Having reflected on the above statement a bit I realize that in risk planning we often focus too much on the details of potential risks to the point of taking the risk too literally. Ultimately we are blinded to the potential consequences so our plans are too specific to cover vague and obscure risks. We plan for a potential reality when in fact we need to plan for the theoretical. Let me explain with an example.

Imagine you are leading a software development project and one of the potential adverse risk events that you are trying to address is the possibility of a key developer being arrested and out in jail. The potential of this risk materializing might seem ridiculous so in the process of quantifying it we might be tempted to either ignore it (i.e. accepting it) because we might feel that the likelihood is so low that it is not worth planning for, or we might decide that the best mitigation path is to hold some contingency reserves to be used for bail money so the programmer can get back to work. This type of thinking, although a bit extreme to simply explain the point, is what causes us to think of risks in literal terms as a result we are likely to not take them seriously.

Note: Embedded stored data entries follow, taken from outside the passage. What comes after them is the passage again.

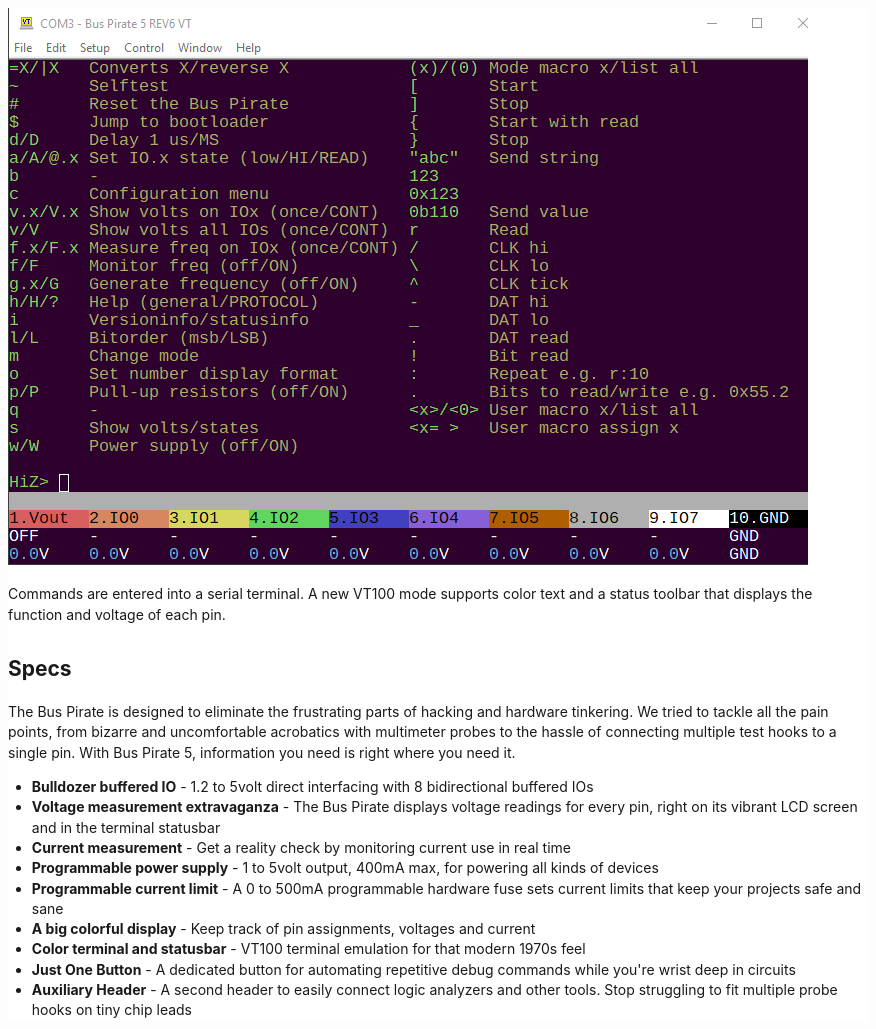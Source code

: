 ![](./img/bp5rev10/bp-term2.png) 

</div>

Commands are entered into a serial terminal. A new VT100 mode supports color text and a status toolbar that displays the function and voltage of each pin. 

## Specs
The Bus Pirate is designed to eliminate the frustrating parts of hacking and hardware tinkering. We tried to tackle all the pain points, from bizarre and uncomfortable acrobatics with multimeter probes to the hassle of connecting multiple test hooks to a single pin. With Bus Pirate 5, information you need is right where you need it.

- **Bulldozer buffered IO** - 1.2 to 5volt direct interfacing with 8 bidirectional buffered IOs
- **Voltage measurement extravaganza** - The Bus Pirate displays voltage readings for every pin, right on its vibrant LCD screen and in the terminal statusbar
- **Current measurement** - Get a reality check by monitoring current use in real time
- **Programmable power supply** - 1 to 5volt output, 400mA max, for powering all kinds of devices
- **Programmable current limit** - A 0 to 500mA programmable hardware fuse sets current limits that keep your projects safe and sane
- **A big colorful display** - Keep track of pin assignments, voltages and current
- **Color terminal and statusbar** - VT100 terminal emulation for that modern 1970s feel
- **Just One Button** - A dedicated button for automating repetitive debug commands while you're wrist deep in circuits
- **Auxiliary Header** - A second header to easily connect logic analyzers and other tools. Stop struggling to fit multiple probe hooks on tiny chip leads

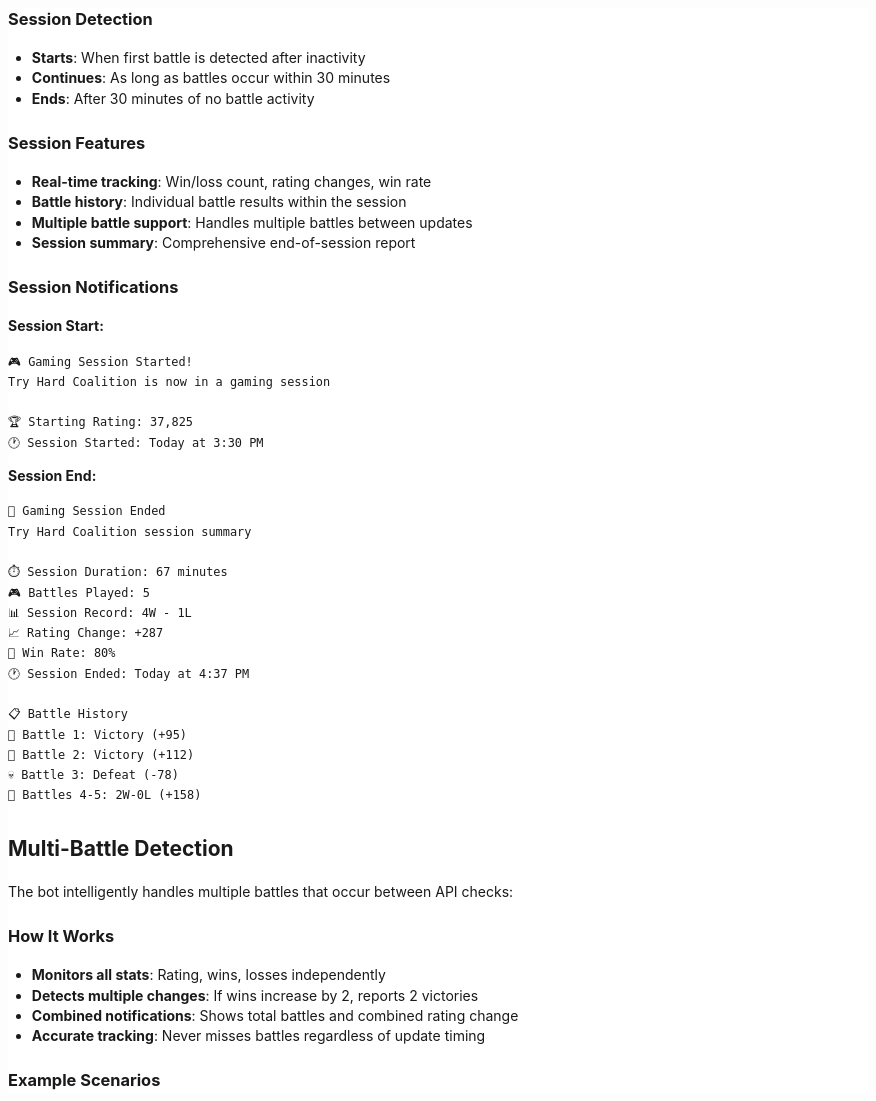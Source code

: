 ### Session Detection
- **Starts**: When first battle is detected after inactivity
- **Continues**: As long as battles occur within 30 minutes
- **Ends**: After 30 minutes of no battle activity

### Session Features
- **Real-time tracking**: Win/loss count, rating changes, win rate
- **Battle history**: Individual battle results within the session
- **Multiple battle support**: Handles multiple battles between updates
- **Session summary**: Comprehensive end-of-session report

### Session Notifications

**Session Start:**
```
🎮 Gaming Session Started!
Try Hard Coalition is now in a gaming session

🏆 Starting Rating: 37,825
🕐 Session Started: Today at 3:30 PM
```

**Session End:**
```
🏁 Gaming Session Ended
Try Hard Coalition session summary

⏱️ Session Duration: 67 minutes
🎮 Battles Played: 5
📊 Session Record: 4W - 1L
📈 Rating Change: +287
🎯 Win Rate: 80%
🕐 Session Ended: Today at 4:37 PM

📋 Battle History
🎉 Battle 1: Victory (+95)
🎉 Battle 2: Victory (+112)  
💀 Battle 3: Defeat (-78)
🎉 Battles 4-5: 2W-0L (+158)
```

## Multi-Battle Detection

The bot intelligently handles multiple battles that occur between API checks:

### How It Works
- **Monitors all stats**: Rating, wins, losses independently
- **Detects multiple changes**: If wins increase by 2, reports 2 victories
- **Combined notifications**: Shows total battles and combined rating change
- **Accurate tracking**: Never misses battles regardless of update timing

### Example Scenarios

The same is true of potential risk events that might lead to an opportunity or a positive reaction. Consider another situation where your project team is working on a consulting engagement with a client and you are doing a fantastic job. Your client is so pleased that they request your support on a new project that requires twice the number of staff members. Your challenge in this scenario is that you don’t have the additional resources and bandwidth to provide the client. As a result the client is forced to go to a competitor thus making this potential risk an opportunity lost for you. So when you are planning a mechanism to address this risk you might decide to go out and hire additional staff members with skills similar to those individuals working on the current project. You might think at the time that you’ve done a good job mitigating such a risk event. However, as it turns out that while the client needs consulting help, the type of technical skills needed are completely different from those on your current team or within the consulting bench that you currently have. Again here you will have developed a risk plan that is too literal as opposed to looking at the broader picture that provides a more global view.

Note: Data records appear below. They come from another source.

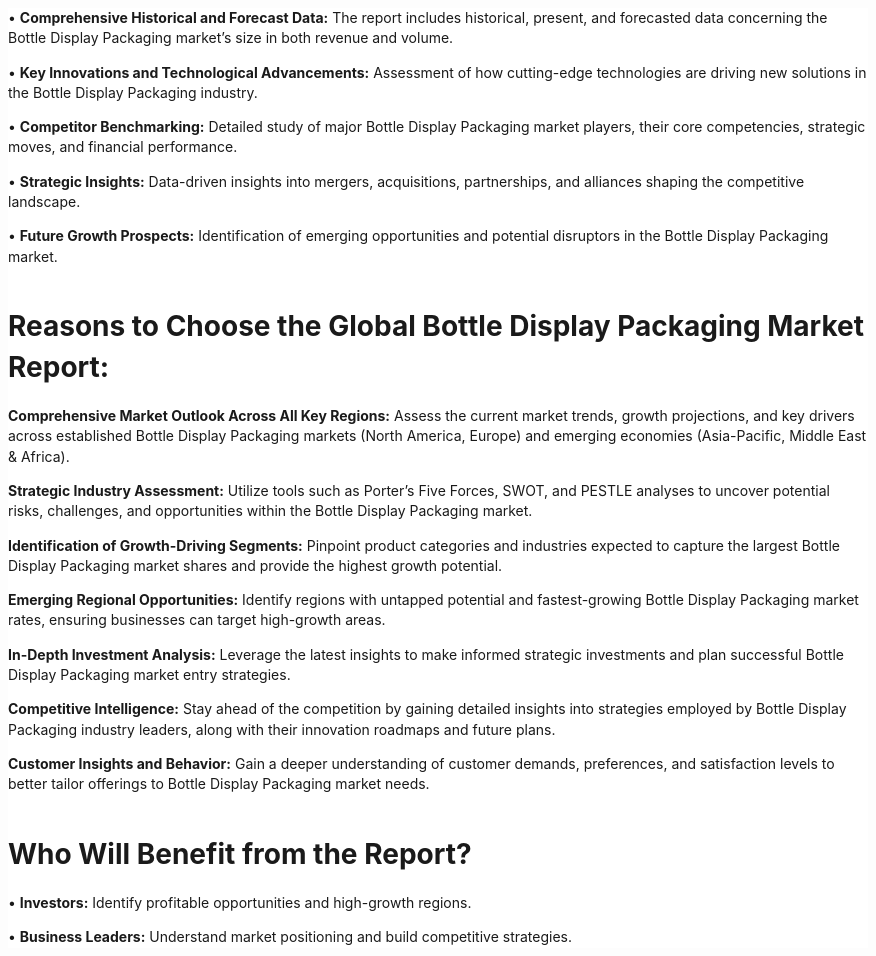 • <strong>Comprehensive Historical and Forecast Data:</strong> The report includes historical, present, and forecasted data concerning the Bottle Display Packaging market’s size in both revenue and volume.

• <strong>Key Innovations and Technological Advancements:</strong> Assessment of how cutting-edge technologies are driving new solutions in the Bottle Display Packaging industry.

• <strong>Competitor Benchmarking:</strong> Detailed study of major Bottle Display Packaging market players, their core competencies, strategic moves, and financial performance.

• <strong>Strategic Insights:</strong> Data-driven insights into mergers, acquisitions, partnerships, and alliances shaping the competitive landscape.

• <strong>Future Growth Prospects:</strong> Identification of emerging opportunities and potential disruptors in the Bottle Display Packaging market.

# <strong>Reasons to Choose the Global Bottle Display Packaging Market Report:</strong>

<strong>Comprehensive Market Outlook Across All Key Regions:</strong>
Assess the current market trends, growth projections, and key drivers across established Bottle Display Packaging markets (North America, Europe) and emerging economies (Asia-Pacific, Middle East & Africa).

<strong>Strategic Industry Assessment:</strong>
Utilize tools such as Porter’s Five Forces, SWOT, and PESTLE analyses to uncover potential risks, challenges, and opportunities within the Bottle Display Packaging market.

<strong>Identification of Growth-Driving Segments:</strong>
Pinpoint product categories and industries expected to capture the largest Bottle Display Packaging market shares and provide the highest growth potential.

<strong>Emerging Regional Opportunities:</strong>
Identify regions with untapped potential and fastest-growing Bottle Display Packaging market rates, ensuring businesses can target high-growth areas.

<strong>In-Depth Investment Analysis:</strong>
Leverage the latest insights to make informed strategic investments and plan successful Bottle Display Packaging market entry strategies.

<strong>Competitive Intelligence:</strong>
Stay ahead of the competition by gaining detailed insights into strategies employed by Bottle Display Packaging industry leaders, along with their innovation roadmaps and future plans.

<strong>Customer Insights and Behavior:</strong>
Gain a deeper understanding of customer demands, preferences, and satisfaction levels to better tailor offerings to Bottle Display Packaging market needs.

# <strong>Who Will Benefit from the Report?</strong>

• <strong>Investors:</strong> Identify profitable opportunities and high-growth regions.

• <strong>Business Leaders:</strong> Understand market positioning and build competitive strategies.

These are challenges that most project management practitioners end up struggling with. Through our career we learn how to become better at risk planning and perhaps intuitively we learn how to become more comfortable with ambiguity and uncertainty. This goes back to the bottom line of the unknown unknowns. How can we plan for an unknown unknown in a specific way? We can’t we have to plan in a general way and allowing this type of ambiguity to filter into the risk plan enables us to cast a wider net that addressed risk in general terms. So in the previous examples, when it comes to the possibility of losing a team member we learn that there are succession plans, backup strategies, and staff augmentation scenarios that we could leverage as opposed to making specific plans related to an event that is most likely not going to occur.

It is important to note also that when it comes to risk planning what makes your risk mitigation strategies more effective is the participation of different skill sets and stakeholders to ensure that diverse opinions and expertise is taken into account when planning risks.

If I had my choice I would rather be both literal and serious about risk. However, in the absence of full information I’d rather take it seriously rather than literally.